Ideal Beauty Perceptions


According to Dr. Markandeya, arguably, light skin has become an aesthetic ideal; it being perceived as attractive and an asset of the rich. “Matrimonial advertisements for fairer brides prove that the obsession for fairer skin prevails among the dark and brown skinned ones,” she says and though it is hard to argue on a cultural level, lighter skin has always been perceived as ‘more’ beautiful and is often related with truthfulness, innocence, purity and goodness.

Potential Poison

Skin lightening products, tells Dr. Markandeya, contain a variety of substances the consumers are unaware of. “Bleaching products suspected to contain harmful active substances may provoke local as well as systemic toxic effects,” she says with the whitening agents mostly detected are hydroquinone, tretinoin, corticosteroids and mercury salts. Prolonged use of these drugs poses a serious health risk and indeed may trigger irreversible skin problems such as patchy hyper- or hypopigmentation, skin atrophy, stretch marks, delayed wound healing and may reactivate skin infections. In extreme cases, there have been cases of skin cancer attributed to kinlightening cosmetics. However, Dr. Markandeya stresses that broad spectrum sunscreens are the cornerstone of hyperpigmentation therapy.

Safer Alternatives

Plant extracts, points out Dr.Markandeya, are potentially safe and effective skin lightening agents. She highlights other safe alternatives as follows:

  • Curcumin has been reported to suppress melanin pigment formation.
  • Vitamin C is a naturally occurring antioxidant which acts at various oxidative steps of melanin formation, thus inhibiting its formation.
  • Arbutin is a naturally occurring plant derived compound found in the dried leaves of a number of different plant species including, bearberry, blueberry,cranberry, and pear trees.
  • Kojic acid is a naturally occurring fungal derivative reduces hyperpigmentation by inhibiting melanin production.
  • Alpha tocopherol (Vitamin E) is a major antioxidant in the body. Like other naturally occurring derivatives, it inhibits melanin formation.
  • Niacinamide is the physiologically active form of vitamin B3. It interferes with the interaction between skin cells and melanin forming cells, thereby inhibiting melanin production. Regular use of niacinamide with sunscreen is effective in reducing hyperpigmentation.
  • Others include grape seed extract, orchid extract, aloe vera extract, pycnogenol, marine algae extract, cinnamic acid, flavonoids, green tea extracts, aloesin, coffeeberry, Mulberry extract, soy, licorice extract, and N-Acetyl Glucosamine, to name a few.
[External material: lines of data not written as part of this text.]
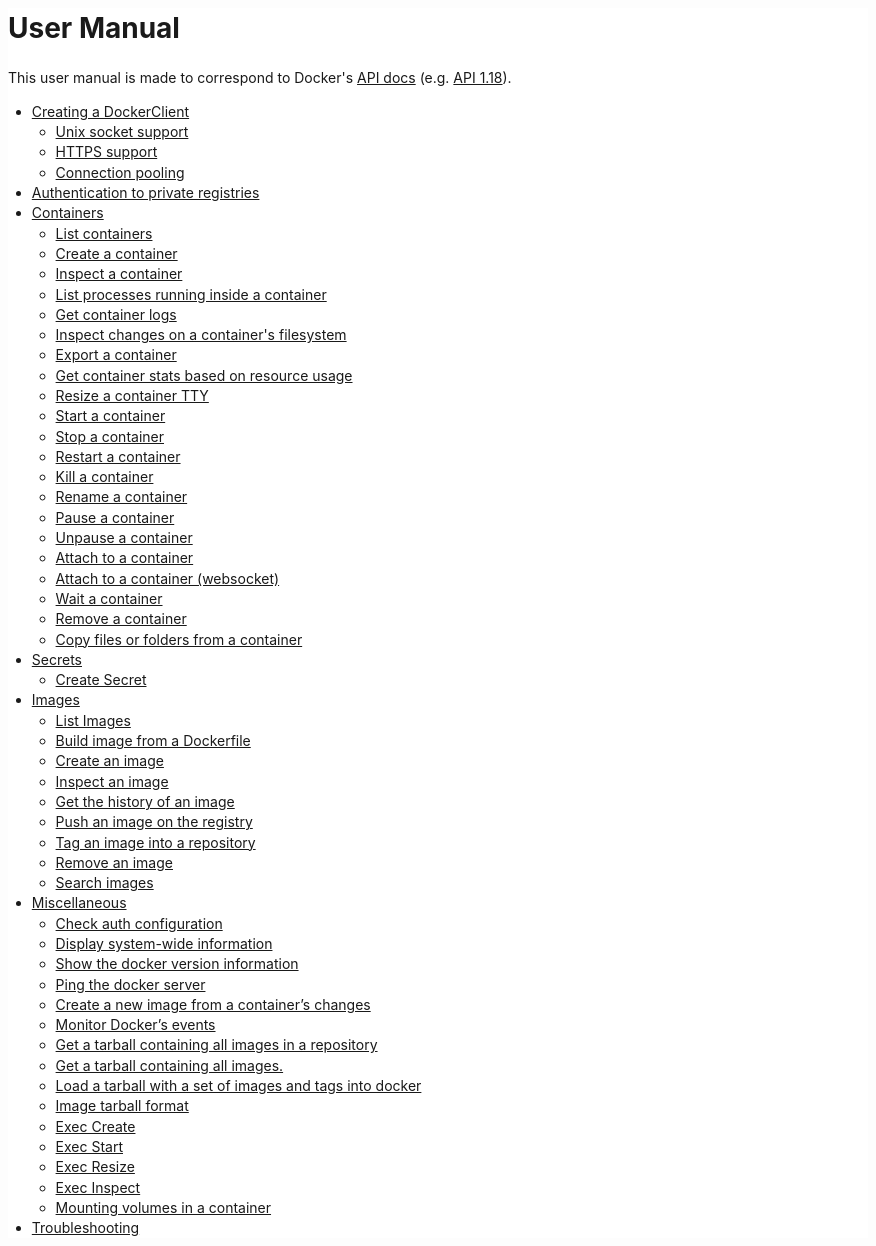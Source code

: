 # User Manual

This user manual is made to correspond to Docker's [API docs][1] (e.g. [API 1.18][2]).

- [Creating a DockerClient](#creating-a-docker-client)
  - [Unix socket support](#unix-socket-support)
  - [HTTPS support](#https-support)
  - [Connection pooling](#connection-pooling)
- [Authentication to private registries](#authentication-to-private-registries)
- [Containers](#containers)
  - [List containers](#list-containers)
  - [Create a container](#create-a-container)
  - [Inspect a container](#inspect-a-container)
  - [List processes running inside a container](#list-processes-running-inside-a-container)
  - [Get container logs](#get-container-logs)
  - [Inspect changes on a container's filesystem](#inspect-changes-on-a-containers-filesystem)
  - [Export a container](#export-a-container)
  - [Get container stats based on resource usage](#get-container-stats-based-on-resource-usage)
  - [Resize a container TTY](#resize-a-container-tty)
  - [Start a container](#start-a-container)
  - [Stop a container](#stop-a-container)
  - [Restart a container](#restart-a-container)
  - [Kill a container](#kill-a-container)
  - [Rename a container](#rename-a-container)
  - [Pause a container](#pause-a-container)
  - [Unpause a container](#unpause-a-container)
  - [Attach to a container](#attach-to-a-container)
  - [Attach to a container (websocket)](#attach-to-a-container-websocket)
  - [Wait a container](#wait-a-container)
  - [Remove a container](#remove-a-container)
  - [Copy files or folders from a container](#copy-files-or-folders-from-a-container)
- [Secrets](#secrets)
  - [Create Secret](#create-secret)
- [Images](#images)
  - [List Images](#list-images)
  - [Build image from a Dockerfile](#build-image-from-a-dockerfile)
  - [Create an image](#create-an-image)
  - [Inspect an image](#inspect-an-image)
  - [Get the history of an image](#get-the-history-of-an-image)
  - [Push an image on the registry](#push-an-image-on-the-registry)
  - [Tag an image into a repository](#tag-an-image-into-a-repository)
  - [Remove an image](#remove-an-image)
  - [Search images](#search-images)
- [Miscellaneous](#miscellaneous)
  - [Check auth configuration](#check-auth-configuration)
  - [Display system-wide information](#display-system-wide-information)
  - [Show the docker version information](#show-the-docker-version-information)
  - [Ping the docker server](#ping-the-docker-server)
  - [Create a new image from a container’s changes](#create-a-new-image-from-a-containers-changes)
  - [Monitor Docker’s events](#monitor-dockers-events)
  - [Get a tarball containing all images in a repository](#get-a-tarball-containing-all-images-in-a-repository)
  - [Get a tarball containing all images.](#get-a-tarball-containing-all-images)
  - [Load a tarball with a set of images and tags into docker](#load-a-tarball-with-a-set-of-images-and-tags-into-docker)
  - [Image tarball format](#image-tarball-format)
  - [Exec Create](#exec-create)
  - [Exec Start](#exec-start)
  - [Exec Resize](#exec-resize)
  - [Exec Inspect](#exec-inspect)
  - [Mounting volumes in a container](#mounting-volumes-in-a-container)
- [Troubleshooting](#troubleshooting)


[1]: https://docs.docker.com/engine/reference/api/docker_remote_api/
[2]: https://docs.docker.com/engine/reference/api/docker_remote_api_v1.18/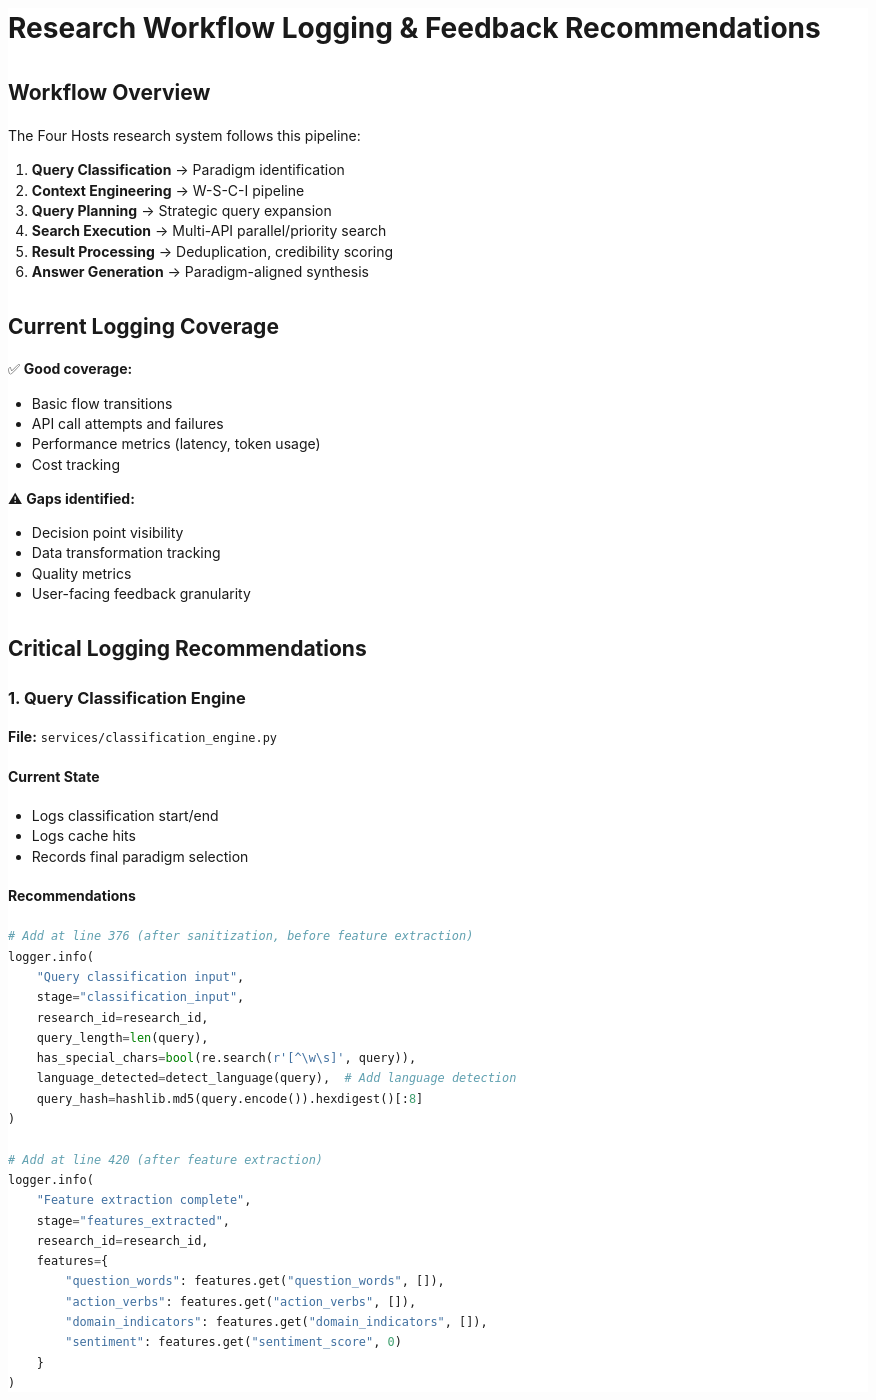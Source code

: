 # Research Workflow Logging & Feedback Recommendations

## Workflow Overview
The Four Hosts research system follows this pipeline:
1. **Query Classification** → Paradigm identification
2. **Context Engineering** → W-S-C-I pipeline
3. **Query Planning** → Strategic query expansion
4. **Search Execution** → Multi-API parallel/priority search
5. **Result Processing** → Deduplication, credibility scoring
6. **Answer Generation** → Paradigm-aligned synthesis

## Current Logging Coverage
✅ **Good coverage:**
- Basic flow transitions
- API call attempts and failures
- Performance metrics (latency, token usage)
- Cost tracking

⚠️ **Gaps identified:**
- Decision point visibility
- Data transformation tracking
- Quality metrics
- User-facing feedback granularity

## Critical Logging Recommendations

### 1. Query Classification Engine
**File:** `services/classification_engine.py`

#### Current State
- Logs classification start/end
- Logs cache hits
- Records final paradigm selection

#### Recommendations
```python
# Add at line 376 (after sanitization, before feature extraction)
logger.info(
    "Query classification input",
    stage="classification_input",
    research_id=research_id,
    query_length=len(query),
    has_special_chars=bool(re.search(r'[^\w\s]', query)),
    language_detected=detect_language(query),  # Add language detection
    query_hash=hashlib.md5(query.encode()).hexdigest()[:8]
)

# Add at line 420 (after feature extraction)
logger.info(
    "Feature extraction complete",
    stage="features_extracted",
    research_id=research_id,
    features={
        "question_words": features.get("question_words", []),
        "action_verbs": features.get("action_verbs", []),
        "domain_indicators": features.get("domain_indicators", []),
        "sentiment": features.get("sentiment_score", 0)
    }
)

```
Retinoids and retinoid combination therapy

Retinoids, that are derivatives of vitamin A, are used to treat various pigmentation disorders like melasma and post-inflammatory hyperpigmentation, explains Dr. Markandeya. “It causes epidermal melanin dispersion and retinoids may also interfere with pigment transfer to keratinocytes and accelerate pigment loss by causing the epidermis to be shed more quickly,” she notes. “However, sideeffects in the form of erythema and desquamation are seen.”

Others

Studies, indicates Dr. Markandeya,have demonstrated good improvement in melasma with triple combinations of corticosteroids, hydroquinone and retinoic acid. “Retinoids reduce the atrophy of the corticosteroid and facilitate epidermal penetration and delivery of hydroquinone,” she says, however, irritant reaction causes paradoxical hyperpigmentation. Retinoids are not used in the commercial preparations used for hyperpigmentation.